Con man Eli Kotch charms his way into a parole by playing on the emotions of a pretty psychologist, but drops her at the first opportunity to move around the country, romancing women and then stealing their possessions, or those of their employers. He has made a down payment on the blueprints to a bank at Los Angeles International Airport, but needs to raise $85,000 to complete the purchase.
In Boston, he seduces and marries Inger Knudsen, the secretary of a wealthy elderly woman. Eli sends her to L.A. to set up housekeeping, on the pretext that a songwriter there is interested in his poetry. Meanwhile, he burgles another woman to get the final amount of money he needs. Eli heads to Los Angeles, where he begins to assemble his gang for the bank robbery, which is timed to take place while the airport is distracted by the arrival of the Premier of the Soviet Union.

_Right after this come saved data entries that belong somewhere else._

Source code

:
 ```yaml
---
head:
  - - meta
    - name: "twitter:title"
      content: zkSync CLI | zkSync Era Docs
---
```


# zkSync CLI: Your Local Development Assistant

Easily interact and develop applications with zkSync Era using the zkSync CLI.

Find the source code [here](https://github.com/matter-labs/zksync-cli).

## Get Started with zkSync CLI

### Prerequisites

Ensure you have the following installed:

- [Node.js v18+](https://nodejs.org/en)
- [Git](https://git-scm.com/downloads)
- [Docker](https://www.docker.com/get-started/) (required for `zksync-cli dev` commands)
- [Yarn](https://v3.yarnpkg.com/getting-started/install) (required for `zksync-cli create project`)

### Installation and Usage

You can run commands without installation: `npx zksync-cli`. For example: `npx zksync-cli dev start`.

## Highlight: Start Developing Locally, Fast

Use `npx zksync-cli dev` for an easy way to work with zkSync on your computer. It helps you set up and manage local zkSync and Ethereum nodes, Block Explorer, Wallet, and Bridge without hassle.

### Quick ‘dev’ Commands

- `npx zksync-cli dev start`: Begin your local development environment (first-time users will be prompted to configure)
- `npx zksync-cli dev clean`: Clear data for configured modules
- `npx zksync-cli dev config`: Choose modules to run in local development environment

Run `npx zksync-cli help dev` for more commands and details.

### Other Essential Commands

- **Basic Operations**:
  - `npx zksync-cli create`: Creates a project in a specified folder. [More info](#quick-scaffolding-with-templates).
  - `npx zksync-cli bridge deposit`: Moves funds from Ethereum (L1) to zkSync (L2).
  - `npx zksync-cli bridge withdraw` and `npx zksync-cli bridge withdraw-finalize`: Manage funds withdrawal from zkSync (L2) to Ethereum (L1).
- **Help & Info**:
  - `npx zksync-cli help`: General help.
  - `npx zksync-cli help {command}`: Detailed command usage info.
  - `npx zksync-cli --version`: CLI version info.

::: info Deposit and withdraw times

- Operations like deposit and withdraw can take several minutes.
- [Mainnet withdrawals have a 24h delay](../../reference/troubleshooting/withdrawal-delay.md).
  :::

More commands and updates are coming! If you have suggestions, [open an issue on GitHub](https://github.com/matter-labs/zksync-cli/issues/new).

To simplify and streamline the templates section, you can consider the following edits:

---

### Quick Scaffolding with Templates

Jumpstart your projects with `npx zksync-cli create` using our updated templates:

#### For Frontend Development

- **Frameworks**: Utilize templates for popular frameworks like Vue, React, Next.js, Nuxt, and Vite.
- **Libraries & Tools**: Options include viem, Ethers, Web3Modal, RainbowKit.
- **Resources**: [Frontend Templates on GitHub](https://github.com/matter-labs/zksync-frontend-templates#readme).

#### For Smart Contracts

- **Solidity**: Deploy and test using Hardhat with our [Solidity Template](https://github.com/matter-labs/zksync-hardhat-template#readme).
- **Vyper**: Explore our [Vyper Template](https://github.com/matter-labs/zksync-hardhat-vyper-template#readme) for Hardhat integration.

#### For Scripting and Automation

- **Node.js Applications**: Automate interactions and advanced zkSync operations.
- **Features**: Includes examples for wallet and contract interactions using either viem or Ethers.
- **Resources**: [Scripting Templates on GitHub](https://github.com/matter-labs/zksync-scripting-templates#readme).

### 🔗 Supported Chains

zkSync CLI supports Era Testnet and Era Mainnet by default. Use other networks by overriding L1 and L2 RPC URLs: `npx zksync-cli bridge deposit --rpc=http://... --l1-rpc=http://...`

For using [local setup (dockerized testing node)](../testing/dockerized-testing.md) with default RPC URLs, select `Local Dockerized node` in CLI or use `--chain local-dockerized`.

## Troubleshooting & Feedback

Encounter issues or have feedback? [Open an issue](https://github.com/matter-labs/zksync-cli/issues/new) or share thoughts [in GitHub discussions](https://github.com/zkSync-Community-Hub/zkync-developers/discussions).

To keep her occupied, Eli sends Inger to take Polaroid snapshots around L.A., supposedly for a magazine article he is writing. Using costumes stolen from a movie studio, he and one of the gang masquerade as an Australian policeman escorting an extradited prisoner in order to get through airport security, while the other two dress as LAPD policemen to get into the bank, bypass the alarm, and get a bank employee to open the safe.

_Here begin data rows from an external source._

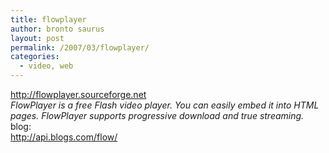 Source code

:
 ```yaml
---
title: flowplayer
author: bronto saurus
layout: post
permalink: /2007/03/flowplayer/
categories:
  - video, web
---
```

<a href="http://flowplayer.sourceforge.net" target="_blank" >http://flowplayer.sourceforge.net</a>  
*FlowPlayer is a free Flash video player. You can easily embed it into HTML pages. FlowPlayer supports progressive download and true streaming.*  
blog:  
<a href="http://api.blogs.com/flow/" target="_blank" >http://api.blogs.com/flow/</a>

The gang pulls off the heist and makes a successful getaway to Mexico on a plane. Eli has no idea that Inger has been frantically trying to get in touch with him, because she has inherited $7 million from her former employer.
The film was announced in September 1964 as Eli Kotch and producer Carter de Haven and writer Bernard Girad set up a company, Crescent, at Columbia. [2] Both men had worked extensively in television and wanted to get into features. The film was an original of Girard's. "I wouldn't so much call Eli Kotch a con man as a contemporary hero," said Girard. "He exploits a lot of people and breaks all the rules in order to enjoy himself, parlaying one job into another until even at the end, when he's ready to start all over again." [1]
At one stage Sidney J. Furie was announced as director and Tony Curtis was going to star. [3] However, Girard eventually directed the film and Curtis dropped out.
James Coburn signed to play the lead just before his breakout role in In Like Flint. [1] [4]
Another working title was "The Big Noise". [5] [1] The actual title used, Dead Heat on a Merry-Go-Round appears in the film as the novel being written by Coburn's character under the pseudonym of "Henry Silverstein". Dead Heat on a Merry-Go-Round was later used as the title of a book of short stories written by Japanese author Haruki Murakami and first published in 1985.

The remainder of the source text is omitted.